Handling URLs and Path Resolution
When scraping images, you often need to resolve relative URLs:
require 'uri'
def resolve_image_url(img_src, base_url)
return img_src if img_src.match?(/^https?:\/\//)
base_uri = URI.parse(base_url)
URI.join(base_uri, img_src).to_s
rescue URI::InvalidURIError
nil
end
# Example usage
base_url = 'https://example.com/page'
doc.css('img').each do |img|
src = img['src']
resolved_url = resolve_image_url(src, base_url)
puts "Original: #{src}"
puts "Resolved: #{resolved_url}"
puts "---"
end
Error Handling and Validation
Robust image extraction requires proper error handling:
def safe_extract_images(html_content)
begin
doc = Nokogiri::HTML(html_content)
images = []
doc.css('img').each do |img|
begin
src = img['src']
next if src.nil? || src.empty?
image_data = {
src: src,
alt: img['alt'] || '',
width: parse_dimension(img['width']),
height: parse_dimension(img['height']),
valid: validate_image_url(src)
}
images << image_data
rescue StandardError => e
puts "Error processing image: #{e.message}"
next
end
end
images
rescue Nokogiri::XML::SyntaxError => e
puts "HTML parsing error: #{e.message}"
[]
end
end
def parse_dimension(value)
return nil if value.nil?
value.to_i if value.match?(/^\d+$/)
end
def validate_image_url(url)
uri = URI.parse(url)
%w[http https].include?(uri.scheme) || url.start_with?('/')
rescue URI::InvalidURIError
false
end
Performance Optimization Tips
For large documents or high-volume scraping:
# Use more specific selectors to reduce processing
specific_images = doc.css('article img, .gallery img, .content img')
# Cache parsed documents when processing multiple queries
class CachedImageExtractor
def initialize(html_content)
@doc = Nokogiri::HTML(html_content)
@images_cache = nil
end
def images
@images_cache ||= @doc.css('img')
end
def count
images.length
end
def with_alt_text
images.select { |img| img['alt'] && !img['alt'].empty? }
end
end
Integration with Web Scraping Workflows
When building larger scraping applications, consider integrating image extraction with other scraping tools. For complex JavaScript-heavy sites where images load dynamically, you might need to combine Nokogiri with browser automation tools like Puppeteer for handling dynamic content.

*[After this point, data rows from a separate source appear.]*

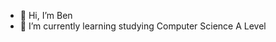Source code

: - 👋 Hi, I’m Ben
- 🌱 I’m currently learning studying Computer Science A Level


<!---
bxnjns/bxnjns is a ✨ special ✨ repository because its `README.md` (this file) appears on your GitHub profile.
You can click the Preview link to take a look at your changes.
--->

For sites requiring authentication before accessing images, you can combine Nokogiri's parsing capabilities with session management techniques to extract images from protected content.
Best Practices
- Always check for null values before accessing attributes
- Validate URLs before attempting to download images
- Handle relative URLs by resolving them against the base URL
- Respect robots.txt and rate limits when downloading images
- Cache parsed documents when performing multiple queries
- Use specific CSS selectors to improve performance
- Implement proper error handling for malformed HTML
Conclusion
Nokogiri provides powerful and flexible tools for extracting images and their attributes from HTML documents. Whether you're building an image gallery, analyzing website content, or downloading resources, the techniques covered in this guide will help you efficiently extract comprehensive image data. Remember to handle edge cases, validate data, and implement proper error handling for robust image extraction workflows.
The combination of CSS selectors, XPath expressions, and Ruby's string manipulation capabilities makes Nokogiri an excellent choice for image extraction tasks in web scraping projects.